▸ **Brief**:
Pull from the data below each line where the word "datos" occurs, and copy it.
[[ Dataset extract open ]]
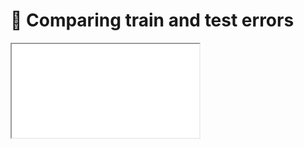 # 📰 Comparing train and test errors

<iframe src="../slides/index.html?file=../slides/learning_validation_curves.md#p1"/>
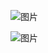 ![图片](https://user-images.githubusercontent.com/38878365/182327300-97099aa0-40e0-49c8-bb04-803e6b08e3d4.png)

![图片](https://user-images.githubusercontent.com/38878365/182327890-626bb572-12af-4df9-94e8-6a7979e589ca.png)

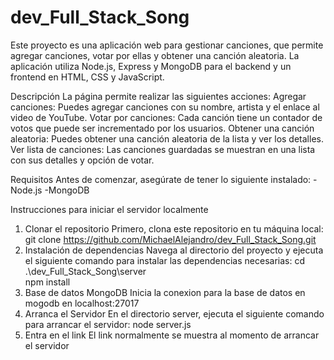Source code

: # dev_Full_Stack_Song
Este proyecto es una aplicación web para gestionar canciones, que permite agregar canciones, votar por ellas y obtener una canción aleatoria. 
La aplicación utiliza Node.js, Express y MongoDB para el backend y un frontend en HTML, CSS y JavaScript.

Descripción
La página permite realizar las siguientes acciones:
Agregar canciones: Puedes agregar canciones con su nombre, artista y el enlace al video de YouTube.
Votar por canciones: Cada canción tiene un contador de votos que puede ser incrementado por los usuarios.
Obtener una canción aleatoria: Puedes obtener una canción aleatoria de la lista y ver los detalles.
Ver lista de canciones: Las canciones guardadas se muestran en una lista con sus detalles y opción de votar.

Requisitos
Antes de comenzar, asegúrate de tener lo siguiente instalado:
-Node.js 
-MongoDB 

Instrucciones para iniciar el servidor localmente
1. Clonar el repositorio
Primero, clona este repositorio en tu máquina local:
git clone https://github.com/MichaelAlejandro/dev_Full_Stack_Song.git
2. Instalación de dependencias
Navega al directorio del proyecto y ejecuta el siguiente comando para instalar las dependencias necesarias:
cd .\dev_Full_Stack_Song\server\
npm install
3. Base de datos MongoDB
Inicia la conexion para la base de datos en mogodb en localhost:27017
4. Arranca el Servidor
En el directorio server, ejecuta el siguiente comando para arrancar el servidor:
node server.js
5. Entra en el link
El link normalmente se muestra al momento de arrancar el servidor
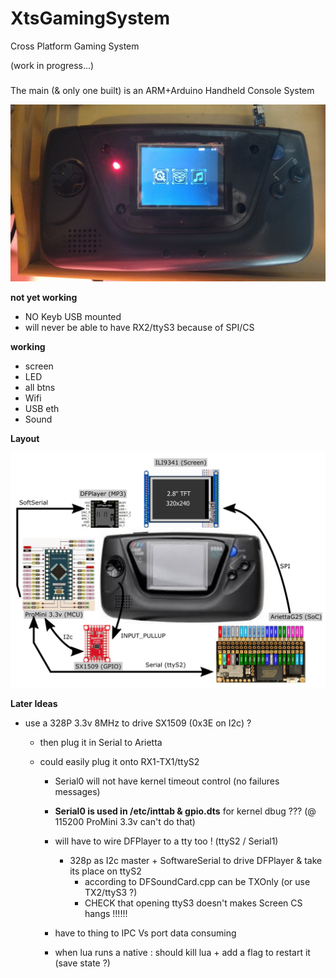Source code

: # XtsGamingSystem
Cross Platform Gaming System

(work in progress...)

### 

The main (& only one built) is an ARM+Arduino Handheld Console System

![The V4 Console](./pictures/face_menu.jpg)



**not yet working**

- NO Keyb USB mounted
- will never be able to have RX2/ttyS3 because of SPI/CS

**working**

- screen
- LED
- all btns
- Wifi
- USB eth
- Sound

**Layout**

![Whole Layout](./pictures/fullPinout.png)

**Later Ideas**  

- use a 328P 3.3v 8MHz to drive SX1509 (0x3E on I2c) ?

  - then plug it in Serial to Arietta

  - could easily plug it onto RX1-TX1/ttyS2

    - Serial0 will not have kernel timeout control (no failures messages)
    - **Serial0 is used in /etc/inttab & gpio.dts** for kernel dbug ??? (@ 115200 ProMini 3.3v can't do that)
    - will have to wire DFPlayer to a tty too ! (ttyS2 / Serial1)
      - 328p as I2c master + SoftwareSerial to drive DFPlayer & take its place on ttyS2
        - according to DFSoundCard.cpp can be TXOnly (or use TX2/ttyS3 ?)
        - CHECK that opening ttyS3 doesn't makes Screen CS hangs !!!!!!

    - have to thing to IPC Vs port data consuming
    - when lua runs a native : should kill lua + add a flag to restart it (save state ?)

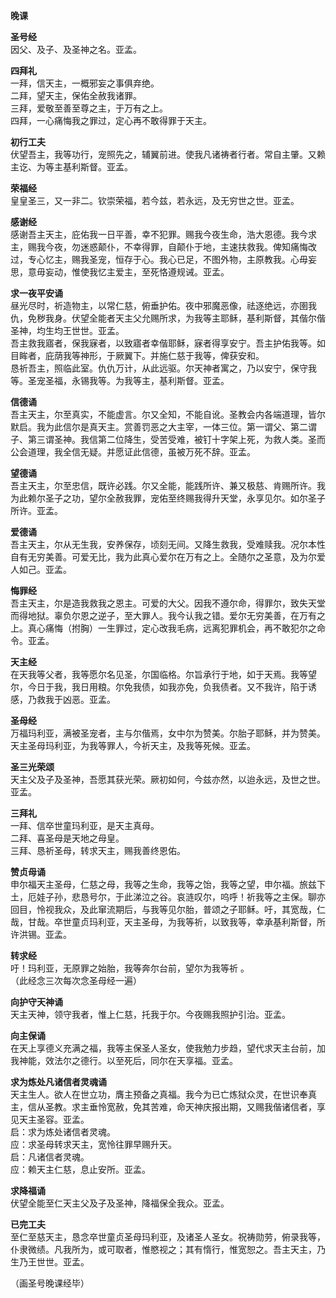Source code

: **晚课**

**圣号经**  
因父、及子、及圣神之名。亚孟。

**四拜礼**  
一拜，信天主，一概邪妄之事俱弃绝。  
二拜，望天主，保佑全赦我诸罪。  
三拜，爱敬至善至尊之主，于万有之上。  
四拜，一心痛悔我之罪过，定心再不敢得罪于天主。

**初行工夫**  
伏望吾主，我等功行，宠照先之，辅翼前进。使我凡诸祷者行者。常自主肇。又赖主讫、为等主基利斯督。亚孟。

**荣福经**  
皇皇圣三，又一非二。钦崇荣福，若今兹，若永远，及无穷世之世。亚孟。

**感谢经**  
感谢吾主天主，庇佑我一日平善，幸不犯罪。赐我今夜生命，浩大恩德。我今求主，赐我今夜，勿迷惑颠仆，不幸得罪，自颠仆于地，主速扶救我。俾知痛悔改过，专心忆主，赐我圣宠，恒存于心。我心已足，不图外物，主原教我。心毋妄思，意毋妄动，惟使我忆主爱主，至死恪遵规诫。亚孟。

**求一夜平安诵**  
昼光尽时，祈造物主，以常仁慈，俯垂护佑。夜中邪魔恶像，祛逐绝远，亦圉我仇，免秽我身。伏望全能者天主父允赐所求，为我等主耶稣，基利斯督，其偕尔偕圣神，均生均王世世。亚孟。  
吾主救我寤者，保我寐者，以致寤者幸偕耶稣，寐者得享安宁。吾主护佑我等。如目眸者，庇荫我等神形，于厥翼下。并施仁慈于我等，俾获安和。  
恳祈吾主，照临此室。仇仇万计，从此远驱。尔天神者寓之，乃以安宁，保守我等。圣宠圣福，永锡我等。为我等主，基利斯督。亚孟。

**信德诵**  
吾主天主，尔至真实，不能虚言。尔又全知，不能自讹。圣教会内各端道理，皆尔默启。我为此信尔是真天主。赏善罚恶之大主宰，一体三位。第一谓父、第二谓子、第三谓圣神。我信第二位降生，受苦受难，被钉十字架上死，为救人类。圣而公会道理，我全信无疑。并愿证此信德，虽被万死不辞。亚孟。

**望德诵**  
吾主天主，尔至忠信，既许必践。尔又全能，能践所许、兼又极慈、肯赐所许。我为此赖尔圣子之功，望尔全赦我罪，宠佑至终赐我得升天堂，永享见尔。如尔圣子所许。亚孟。

**爱德诵**  
吾主天主，尔从无生我，安养保存，顷刻无间。又降生救我，受难赎我。况尔本性自有无穷美善。可爱无比，我为此真心爱尔在万有之上。全随尔之圣意，及为尔爱人如己。亚孟。

**悔罪经**  
吾主天主，尔是造我救我之恩主。可爱的大父。因我不遵尔命，得罪尔，致失天堂而得地狱。辜负尔恩之逆子，至大罪人。我今认我之错。爱尔无穷美善，在万有之上。真心痛悔（拊胸）一生罪过，定心改我毛病，远离犯罪机会，再不敢犯尔之命令。亚孟。

**天主经**  
在天我等父者，我等愿尔名见圣，尔国临格。尔旨承行于地，如于天焉。我等望尔，今日于我，我日用粮。尔免我债，如我亦免，负我债者。又不我许，陷于诱感，乃救我于凶恶。亚孟。

**圣母经**  
万福玛利亚，满被圣宠者，主与尔偕焉，女中尔为赞美。尔胎子耶稣，并为赞美。天主圣母玛利亚，为我等罪人，今祈天主，及我等死候。亚孟。

**圣三光荣颂**  
天主父及子及圣神，吾愿其获光荣。厥初如何，今兹亦然，以迨永远，及世之世。亚孟。

**三拜礼**  
一拜、信卒世童玛利亚，是天主真母。  
二拜、喜圣母是天地之母皇。  
三拜、恳祈圣母，转求天主，赐我善终恩佑。

**赞贞母诵**  
申尔福天主圣母，仁慈之母，我等之生命，我等之饴，我等之望，申尔福。旅兹下土，厄娃子孙，悲恳号尔，于此涕泣之谷。哀涟叹尔，呜呼！祈我等之主保。聊亦回目，怜视我众，及此窜流期后，与我等见尔胎，普颂之子耶稣。吁，其宽哉，仁哉，甘哉。卒世童贞玛利亚，天主圣母，为我等祈，以致我等，幸承基利斯督，所许洪锡。亚孟。

**转求经**  
吁！玛利亚，无原罪之始胎，我等奔尔台前，望尔为我等祈 。  
（此经念三次每次念圣母经一遍）

**向护守天神诵**  
天主天神，领守我者，惟上仁慈，托我于尔。今夜赐我照护引治。亚孟。

**向主保诵**  
在天上享德义充满之福，我等主保圣人圣女，使我勉力步趋，望代求天主台前，加我神能，效法尔之德行。以至死后，同尔在天享福。亚孟。

**求为炼处凡诸信者灵魂诵**  
天主生人。欲人在世立功，膺主预备之真福。我今为已亡炼狱众灵，在世识奉真主，信从圣教。求主垂怜宽赦，免其苦难，命天神庆报出期，又赐我偕诸信者，享见天主圣容。亚孟。  
启：求为炼处诸信者灵魂。  
应：求圣母转求天主，宽怜往罪早赐升天。  
启：凡诸信者灵魂。  
应：赖天主仁慈，息止安所。亚孟。

**求降福诵**  
伏望全能至仁天主父及子及圣神，降福保全我众。亚孟。

**已完工夫**  
至仁至慈天主，恳念卒世童贞圣母玛利亚，及诸圣人圣女。祝祷勋劳，俯录我等，仆隶微绩。凡我所为，或可取者，惟愍视之；其有惰行，惟宽恕之。吾主天主，乃生乃王世世。亚孟。

（画圣号晚课经毕）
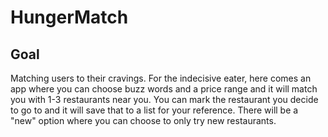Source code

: # HungerMatch

## Goal

Matching users to their cravings. For the indecisive eater, here comes an app where you can choose buzz words and a price range and it will match you with 1-3 restaurants near you. You can mark the restaurant you decide to go to and it will save that to a list for your reference. There will be a "new" option where you can choose to only try new restaurants.
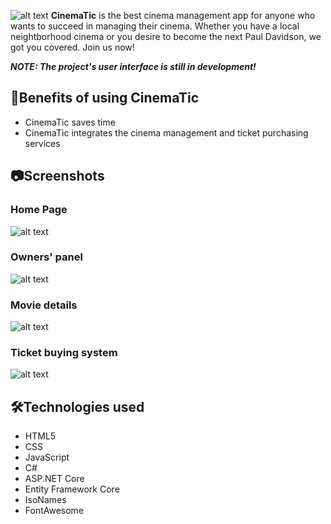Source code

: ![alt text](https://media.discordapp.net/attachments/1000494121326219364/1103958764526256168/68747470733a2f2f6d656469612e646973636f72646170702e6e65742f6174746163686d656e74732f313030303439343132313332363231393336342f313130323939373039323132363936313639342f66616365626f6f6b5f636f7665725f70686f746f5f322e706e673f7769647468.png)
**CinemaTic** is the best cinema management app for anyone who wants to succeed in managing their cinema. Whether you have a local neightborhood cinema or you desire to become the next Paul Davidson, we got you covered. Join us now!

***NOTE: The project's user interface is still in development!***

## 🚀Benefits of using CinemaTic
* CinemaTic saves time
* CinemaTic integrates the cinema management and ticket purchasing services

## 📷Screenshots

### Home Page
![alt text](https://media.discordapp.net/attachments/1000494121326219364/1103959916508631050/localhost_44305__3.png?width=1280&height=992)

### Owners' panel
![alt text](https://media.discordapp.net/attachments/1000494121326219364/1103964135055695902/localhost_44305_Movies_2.png?width=1280&height=900)

### Movie details
![alt text](https://media.discordapp.net/attachments/1000494121326219364/1103964936759156756/localhost_44305_Movies_Details_3.png?width=1280&height=900)

### Ticket buying system
![alt text](https://media.discordapp.net/attachments/1000494121326219364/1103966945977573447/localhost_44305_Tickets_Create_sectorAmovieId4forDate52F52F202320123A003A0020AM.png?width=1280&height=720)

## 🛠️Technologies used
* HTML5
* CSS
* JavaScript
* C#
* ASP.NET Core
* Entity Framework Core
* IsoNames
* FontAwesome
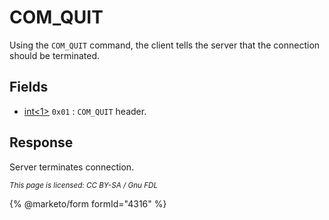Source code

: # COM\_QUIT

Using the `COM_QUIT` command, the client tells the server that the connection should be terminated.

## Fields

* [int<1>](../protocol-data-types.md#fixed-length-integers) `0x01` : `COM_QUIT` header.

## Response

Server terminates connection.

<sub>_This page is licensed: CC BY-SA / Gnu FDL_</sub>

{% @marketo/form formId="4316" %}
[[ Dataset extract closed ]]
▸ **Written reply**:
3. Base de datos MongoDB
Inicia la conexion para la base de datos en mogodb en localhost:27017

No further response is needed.